Tirzepatide Safety Sheet

These statements have not been evaluated by the Food and Drug Administration. This product is not intended to diagnose, treat, cure or prevent any disease.

Midi Tirzepatide bottle

Formulation: Tirzepatide/Glycine

Dose & Frequency: Subcutaneous injection; flexible dosing guided by side effects and weight loss trajectory.

Mechanism of Action

Dual GIP/GLP-1 receptor agonist:

  • Increases insulin secretion
  • Decreases glucagon secretion
  • Slows gastric emptying
  • Enhances satiety

Ingredients

  • Tirzepatide (FDA-registered source)
  • Glycine
  • Sodium Phosphate Dibasic
  • Sodium Chloride
  • Benzyl Alcohol
  • Diluted Hydrochloric Acid (pH adjustment)
  • Sodium Hydroxide (pH adjustment)

Clinical Benefits

  • Significant weight loss (avg. 21% body weight)
  • Improved cardiometabolic markers
  • Supports durable weight maintenance after dose reduction
  • Cardiovascular event reduction in at-risk patients

Cautions

  • Hypersensitivity to tirzepatide
  • Personal/family history of MTC or MEN2
  • Pregnancy or breastfeeding
  • Active pancreatitis or gallbladder disease
  • Eating disorders (anorexia, bulimia, orthorexia, binge eating)
  • Suicidality or psychiatric history
  • Severe GI conditions (e.g., gastroparesis)
  • Diabetic retinopathy
  • Kidney impairment or dehydration risk
  • History of tachyarrhythmias

Common Side Effects

  • Nausea, vomiting, diarrhea, constipation
  • Dyspepsia, decreased appetite, abdominal pain
  • Elevated serum amylase/lipase

Serious Risks

  • Thyroid C-cell tumors (black box warning)
  • Pancreatitis
  • Gallbladder disease
  • Acute kidney injury
  • Hypoglycemia (esp. when used with insulin or sulfonylureas)

Administration and Handling

Important: Always follow the package directions and dosing schedule provided by the pharmacy and by your prescriber.

  • Administer as a weekly subcutaneous injection (into the fatty tissue under the skin)
  • Rotate injection sites: outer upper arm, front of thigh, or abdomen (avoiding a 2-inch area around the navel)
  • Use clean hands and sanitize the injection site with alcohol
  • Do not use if the solution is cloudy, discolored, or contains particles
  • Store in the refrigerator (36–46°F) and discard 28 days after first use
  • Dispose of needles in a designated sharps container, a rigid, puncture-resistant plastic bin with a tight-fitting lid, sold at most pharmacies.

Serious side effects– Seek Medical Help

  • Lump in the neck, persistent hoarseness, or trouble swallowing
  • Rapid heartbeat or fainting
  • Changes in vision
  • Severe abdominal pain (possible pancreatitis)
  • Signs of low blood sugar (shakiness, sweating, confusion)
  • Worsening depression or new thoughts of self-harm
  • Allergic reactions (rash, itching, swelling, dizziness, difficulty breathing)

If an overdose is suspected, contact your local poison control center at 1-800-222-1222 or go to the nearest emergency room.

You may report side effects to the FDA at 1-800-FDA-1088.

Consumer Information Use and Disclaimer: This information should not be used to decide whether or not to take this medication or any other medication.

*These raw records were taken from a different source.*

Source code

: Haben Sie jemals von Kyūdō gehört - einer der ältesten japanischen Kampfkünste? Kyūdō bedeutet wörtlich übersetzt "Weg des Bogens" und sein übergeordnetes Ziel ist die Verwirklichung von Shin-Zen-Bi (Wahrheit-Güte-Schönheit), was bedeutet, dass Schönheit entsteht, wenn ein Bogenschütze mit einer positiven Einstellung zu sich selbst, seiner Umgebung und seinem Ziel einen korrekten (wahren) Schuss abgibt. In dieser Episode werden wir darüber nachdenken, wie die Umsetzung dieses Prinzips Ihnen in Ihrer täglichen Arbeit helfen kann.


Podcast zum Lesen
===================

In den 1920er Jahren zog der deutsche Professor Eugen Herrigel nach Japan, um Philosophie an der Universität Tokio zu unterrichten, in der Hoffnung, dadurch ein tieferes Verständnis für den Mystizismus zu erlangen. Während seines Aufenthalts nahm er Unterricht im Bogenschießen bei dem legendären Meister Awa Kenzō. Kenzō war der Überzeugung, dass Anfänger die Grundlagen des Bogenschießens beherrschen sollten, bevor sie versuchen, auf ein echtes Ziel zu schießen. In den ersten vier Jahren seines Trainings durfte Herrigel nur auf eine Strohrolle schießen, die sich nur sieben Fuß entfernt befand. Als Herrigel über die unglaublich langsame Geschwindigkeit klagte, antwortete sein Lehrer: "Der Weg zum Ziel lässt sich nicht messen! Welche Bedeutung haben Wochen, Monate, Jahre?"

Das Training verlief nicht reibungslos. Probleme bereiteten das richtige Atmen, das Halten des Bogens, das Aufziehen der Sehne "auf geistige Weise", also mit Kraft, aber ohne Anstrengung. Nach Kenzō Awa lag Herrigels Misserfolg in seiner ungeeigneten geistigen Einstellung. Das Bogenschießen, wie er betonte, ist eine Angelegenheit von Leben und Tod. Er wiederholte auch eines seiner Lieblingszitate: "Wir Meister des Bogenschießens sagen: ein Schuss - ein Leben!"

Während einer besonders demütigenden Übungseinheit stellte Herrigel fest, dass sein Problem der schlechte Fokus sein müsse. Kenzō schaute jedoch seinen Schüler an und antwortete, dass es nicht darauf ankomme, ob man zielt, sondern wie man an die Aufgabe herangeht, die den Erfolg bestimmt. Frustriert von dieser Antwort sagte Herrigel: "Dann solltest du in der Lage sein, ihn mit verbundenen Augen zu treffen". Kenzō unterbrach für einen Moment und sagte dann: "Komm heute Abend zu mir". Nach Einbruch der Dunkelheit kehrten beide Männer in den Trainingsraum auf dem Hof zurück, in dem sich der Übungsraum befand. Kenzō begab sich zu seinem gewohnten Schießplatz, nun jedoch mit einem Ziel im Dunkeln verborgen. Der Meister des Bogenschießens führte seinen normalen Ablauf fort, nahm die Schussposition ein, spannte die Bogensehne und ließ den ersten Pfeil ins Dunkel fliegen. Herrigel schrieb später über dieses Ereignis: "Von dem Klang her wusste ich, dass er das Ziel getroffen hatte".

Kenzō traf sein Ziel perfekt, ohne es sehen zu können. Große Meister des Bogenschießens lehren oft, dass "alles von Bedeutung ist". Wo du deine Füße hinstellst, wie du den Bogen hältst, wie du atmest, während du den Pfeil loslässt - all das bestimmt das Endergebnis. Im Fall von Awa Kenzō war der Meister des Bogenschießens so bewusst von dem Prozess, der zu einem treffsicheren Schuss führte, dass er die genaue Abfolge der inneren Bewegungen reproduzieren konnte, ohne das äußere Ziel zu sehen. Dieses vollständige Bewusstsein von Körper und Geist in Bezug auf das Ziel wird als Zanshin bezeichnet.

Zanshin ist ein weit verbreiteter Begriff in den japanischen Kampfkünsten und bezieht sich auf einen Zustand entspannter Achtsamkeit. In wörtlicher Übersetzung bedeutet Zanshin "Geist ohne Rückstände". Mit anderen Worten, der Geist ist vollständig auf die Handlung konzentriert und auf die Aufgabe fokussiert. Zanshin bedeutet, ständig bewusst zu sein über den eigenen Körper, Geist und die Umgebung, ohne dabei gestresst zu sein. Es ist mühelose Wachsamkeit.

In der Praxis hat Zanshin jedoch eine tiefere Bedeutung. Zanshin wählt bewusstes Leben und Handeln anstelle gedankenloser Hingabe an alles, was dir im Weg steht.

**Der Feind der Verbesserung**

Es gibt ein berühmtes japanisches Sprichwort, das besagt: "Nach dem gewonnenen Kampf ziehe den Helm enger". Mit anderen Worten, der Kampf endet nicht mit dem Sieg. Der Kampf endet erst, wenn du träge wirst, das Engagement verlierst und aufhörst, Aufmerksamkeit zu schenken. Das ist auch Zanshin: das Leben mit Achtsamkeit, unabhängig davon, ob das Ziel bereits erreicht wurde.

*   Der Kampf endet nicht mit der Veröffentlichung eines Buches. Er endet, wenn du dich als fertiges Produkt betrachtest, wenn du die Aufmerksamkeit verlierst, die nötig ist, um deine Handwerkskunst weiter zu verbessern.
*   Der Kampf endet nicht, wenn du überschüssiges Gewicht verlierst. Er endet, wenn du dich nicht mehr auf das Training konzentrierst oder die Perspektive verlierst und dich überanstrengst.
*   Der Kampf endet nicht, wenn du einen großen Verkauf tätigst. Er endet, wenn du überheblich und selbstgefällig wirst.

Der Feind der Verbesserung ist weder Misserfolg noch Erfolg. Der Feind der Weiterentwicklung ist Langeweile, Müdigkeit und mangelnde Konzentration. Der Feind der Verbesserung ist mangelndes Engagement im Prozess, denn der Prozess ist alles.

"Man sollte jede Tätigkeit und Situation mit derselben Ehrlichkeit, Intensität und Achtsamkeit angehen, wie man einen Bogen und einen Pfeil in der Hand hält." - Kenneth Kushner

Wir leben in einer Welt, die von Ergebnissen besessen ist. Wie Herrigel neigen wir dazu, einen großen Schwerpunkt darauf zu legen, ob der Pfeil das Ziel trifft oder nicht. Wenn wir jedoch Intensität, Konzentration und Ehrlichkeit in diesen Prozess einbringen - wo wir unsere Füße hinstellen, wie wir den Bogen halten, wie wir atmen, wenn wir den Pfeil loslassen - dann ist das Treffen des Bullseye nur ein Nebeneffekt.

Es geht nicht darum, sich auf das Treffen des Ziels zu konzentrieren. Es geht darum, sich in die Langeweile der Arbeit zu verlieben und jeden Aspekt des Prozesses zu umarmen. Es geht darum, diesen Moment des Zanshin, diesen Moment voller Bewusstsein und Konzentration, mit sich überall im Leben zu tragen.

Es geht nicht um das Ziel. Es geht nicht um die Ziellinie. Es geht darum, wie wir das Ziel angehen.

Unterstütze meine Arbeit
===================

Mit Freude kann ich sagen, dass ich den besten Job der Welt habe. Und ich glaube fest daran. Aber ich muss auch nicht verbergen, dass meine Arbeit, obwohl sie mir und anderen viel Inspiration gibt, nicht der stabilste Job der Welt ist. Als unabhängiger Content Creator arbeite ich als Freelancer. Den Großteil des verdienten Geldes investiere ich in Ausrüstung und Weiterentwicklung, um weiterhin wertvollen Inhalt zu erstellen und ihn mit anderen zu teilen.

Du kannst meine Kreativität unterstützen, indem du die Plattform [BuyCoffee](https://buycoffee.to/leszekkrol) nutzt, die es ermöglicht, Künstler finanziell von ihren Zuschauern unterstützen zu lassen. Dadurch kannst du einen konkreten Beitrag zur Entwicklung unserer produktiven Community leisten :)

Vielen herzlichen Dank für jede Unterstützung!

Only the healthcare provider has the knowledge and training to decide which medicines are right for a specific patient.

This information does not endorse any medicine as safe, effective, or approved for treating any patient or health condition. This is only a brief summary of general information about this medicine. It does not include all information about the possible uses, directions, warnings, precautions, interactions, adverse effects, or risks that may apply to this medicine.